For many restorative dentists, the classification and management of non-carious lesions can be difficult – especially with erosive lesions. The etiology is multifactorial and includes both intrinsic and extrinsic sources.

Gastroesophageal disorders like gastroesophageal reflux disease (GERD), bulimia and anorexia create intrinsically induced loss of tooth structure. This article introduces a new perspective on reflux and the possible triggering mechanisms that occur during sleep.

Classically, GERD has been described as a digestive condition caused by the backflow of acid into the esophagus often associated with discomfort or heartburn. A new model of reflux can be divided based on the location of the insult: esophageal or respiratory.

Esophageal reflux is the classic form of GERD, but respiratory reflux – also called laryngopharyngeal reflux (LPR) – is the introduction of acid and non-acidic contents into the larynx and/or pharynx past the upper esophageal sphincter. Non-acidic reflux includes stomach contents other than acid, like mucus, pepsin, bile and other digestive secretions that backflow.

Unlike the esophagus, the larynx is extremely sensitive to acid and pepsin assault. LPR is commonly called “Silent GERD.” The silence is from the fact that very few of the patients will have symptoms of heartburn. More commonly, patients present symptoms of hoarseness, chronic cough, frequent throat clearing, mucus in the throat, problems swallowing certain foods, or a lump in the throat. Dental erosive damage is most common in patients with respiratory symptoms.1

Interestingly, many of the symptoms are due to the pepsin rather than the acid. This means that treating the acid with proton pump inhibitors (PPI) may reduce acid exposure to the teeth but will do little to reduce pepsin-induced LPR symptoms.

During an obstructive sleep apnea event, thoracic and abdominal effort is increased in an effort to breath against a choke point in the pharynx. The exertion creates negative intrathoracic pressure. It has been proposed that the increase in respiratory effort associated with obstructive sleep apnea promotes additional stomach contents being expelled due to the negative pressure eventually overcoming the efforts of the lower esophageal sphincter. The contents are drawn and aerosolized into the larynx and pharynx during obstructive release into the upper airway. This model assists in explaining the older, overweight apnea patient but does little to explain why a common patient complaining of “GERD” is the upper airway resistance syndrome (UARS) patient.

The typical UARS patient is a young, fit female who has sleep fragmentation and insomnia due to inspiratory flow limitation (IFL) or respiratory effort-related arousals (RERA) rather than obstructive apnea. In a dental practice, these patients routinely present as the myofascial TMD or headache patient. Interestingly, chronic flow limitations do promote return of liquid past the upper sphincter, which creates a cyclic response between sleep and reflux.

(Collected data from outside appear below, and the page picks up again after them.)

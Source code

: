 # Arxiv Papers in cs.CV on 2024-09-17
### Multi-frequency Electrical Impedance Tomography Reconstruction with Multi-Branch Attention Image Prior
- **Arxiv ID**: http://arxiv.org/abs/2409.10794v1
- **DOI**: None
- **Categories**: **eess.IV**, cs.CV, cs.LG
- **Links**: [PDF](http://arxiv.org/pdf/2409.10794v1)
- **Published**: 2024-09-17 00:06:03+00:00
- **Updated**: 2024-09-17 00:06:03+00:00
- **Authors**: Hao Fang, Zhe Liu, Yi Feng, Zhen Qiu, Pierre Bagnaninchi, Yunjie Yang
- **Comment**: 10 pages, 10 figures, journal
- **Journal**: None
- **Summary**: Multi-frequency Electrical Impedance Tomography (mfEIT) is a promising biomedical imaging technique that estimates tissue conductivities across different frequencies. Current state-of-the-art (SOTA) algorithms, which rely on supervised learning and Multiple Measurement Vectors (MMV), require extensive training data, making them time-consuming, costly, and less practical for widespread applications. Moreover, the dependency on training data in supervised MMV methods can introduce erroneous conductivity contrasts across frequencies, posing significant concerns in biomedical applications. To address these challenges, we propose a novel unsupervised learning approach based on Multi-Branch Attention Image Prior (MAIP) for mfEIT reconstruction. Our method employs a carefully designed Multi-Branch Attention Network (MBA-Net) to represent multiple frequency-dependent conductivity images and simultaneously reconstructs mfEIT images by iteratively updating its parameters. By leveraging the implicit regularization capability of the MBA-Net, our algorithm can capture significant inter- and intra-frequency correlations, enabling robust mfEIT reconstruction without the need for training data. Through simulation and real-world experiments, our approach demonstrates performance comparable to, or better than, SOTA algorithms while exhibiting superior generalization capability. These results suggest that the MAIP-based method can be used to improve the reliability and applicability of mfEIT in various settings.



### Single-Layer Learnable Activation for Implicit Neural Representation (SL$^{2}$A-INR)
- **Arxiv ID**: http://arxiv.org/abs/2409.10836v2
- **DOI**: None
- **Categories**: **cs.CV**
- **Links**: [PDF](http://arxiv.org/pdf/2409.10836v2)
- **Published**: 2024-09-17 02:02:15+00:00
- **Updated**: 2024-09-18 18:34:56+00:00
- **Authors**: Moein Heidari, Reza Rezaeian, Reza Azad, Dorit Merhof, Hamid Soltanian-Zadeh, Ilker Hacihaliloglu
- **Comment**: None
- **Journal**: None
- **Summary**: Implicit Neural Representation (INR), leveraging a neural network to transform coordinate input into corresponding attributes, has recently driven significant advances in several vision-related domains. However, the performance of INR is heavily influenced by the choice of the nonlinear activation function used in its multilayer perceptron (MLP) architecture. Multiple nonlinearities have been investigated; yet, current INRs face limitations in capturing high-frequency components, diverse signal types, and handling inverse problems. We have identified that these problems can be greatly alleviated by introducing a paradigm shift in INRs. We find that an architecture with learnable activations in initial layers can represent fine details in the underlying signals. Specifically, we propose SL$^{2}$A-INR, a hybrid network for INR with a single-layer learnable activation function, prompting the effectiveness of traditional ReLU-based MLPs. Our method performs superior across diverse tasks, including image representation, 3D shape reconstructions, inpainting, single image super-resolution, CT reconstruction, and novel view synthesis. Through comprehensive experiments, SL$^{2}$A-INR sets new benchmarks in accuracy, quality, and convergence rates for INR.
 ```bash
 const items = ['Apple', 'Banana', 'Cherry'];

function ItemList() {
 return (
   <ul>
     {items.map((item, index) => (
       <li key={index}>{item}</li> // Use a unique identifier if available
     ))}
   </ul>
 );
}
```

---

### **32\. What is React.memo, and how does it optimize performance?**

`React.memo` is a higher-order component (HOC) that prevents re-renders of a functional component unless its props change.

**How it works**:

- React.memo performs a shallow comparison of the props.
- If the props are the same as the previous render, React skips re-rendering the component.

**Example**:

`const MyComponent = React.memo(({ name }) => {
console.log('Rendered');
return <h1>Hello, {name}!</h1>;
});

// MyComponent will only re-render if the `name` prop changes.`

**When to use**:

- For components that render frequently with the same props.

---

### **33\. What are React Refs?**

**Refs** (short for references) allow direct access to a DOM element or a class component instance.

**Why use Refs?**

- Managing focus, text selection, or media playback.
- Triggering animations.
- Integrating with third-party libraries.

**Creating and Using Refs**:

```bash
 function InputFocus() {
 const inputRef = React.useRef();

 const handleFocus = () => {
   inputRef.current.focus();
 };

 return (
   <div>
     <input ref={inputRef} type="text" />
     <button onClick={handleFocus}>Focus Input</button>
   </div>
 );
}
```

It has been postulated that the respiratory reflux has an impact on sleep that goes beyond the traditional metric of the apnea-hypopnea index. First, the lining of the upper airway is not designed to withstand the insult of acid and pepsin. Acidic and non-acidic particulate harbored on the tissues in the nose and throat will cause erythema. The swelling and loss of tissue tone creates an airway that is more collapsible within normal flow limited breathing.

Second, the collapsible segment of the airway has neural receptors that signal the brain to changes in the airway closing pressure. These neural centers are damaged by repeated insult from respiratory reflux. The neural damage can deteriorate laryngeal dilator reflex mechanisms and cause respiratory effort.

Third, dysautonomia or autonomic dysfunction may cause an increase in respiratory reflux events and damage. Autonomic neuropathy may be induced by over-activity of the sympathetic nervous system during sleep. IFL and RERA create an increase in sympathetic sleep instead of parasympathetic healing sleep. These patients are more prone to multiple sympathetic arousals due to nasal and/or craniofacial limitations to air flow.

Every time they respond to a “minor” airway compromise, the sympathetic activity damages the autonomic nervous system. Patients with respiratory reflux demonstrate poor autonomic modulation and higher sympathetic activity. The lack of parasympathetic sleep seems to be involved in the pathogenesis of LPR.2

Finally, because of the location and nature of LPR, a more appropriate referral would be the otolaryngologist rather than the gastroenterologist.

In conclusion, examination of erosive tooth loss is a part of daily practice. Clinicians routinely ask “how” the damage occurred. The “why” of the disease is an important reminder that dentistry can detect many health issues far before the onset of the more serious damage related to obstructive apnea.

Jeffrey Rouse, D.D.S., is a member of Spear Resident Faculty.

References:

1. Wang GR, Zhang H, Wang ZG, Jiang GS, Guo CH. Relationship between dental erosion and respiratory symptoms in patients with gastro-oesophageal reflux disease. J Dent. 2010;38:892–898.

2. Huang WJ, Shu CH, Chou KT, Wang YF, Hsu YB, Ho CY, Lan MY. Evaluating the autonomic nervous system in patients with laryngopharyngeal reflux. Otolaryngol Head Neck Surg. 2013;148:997–1002.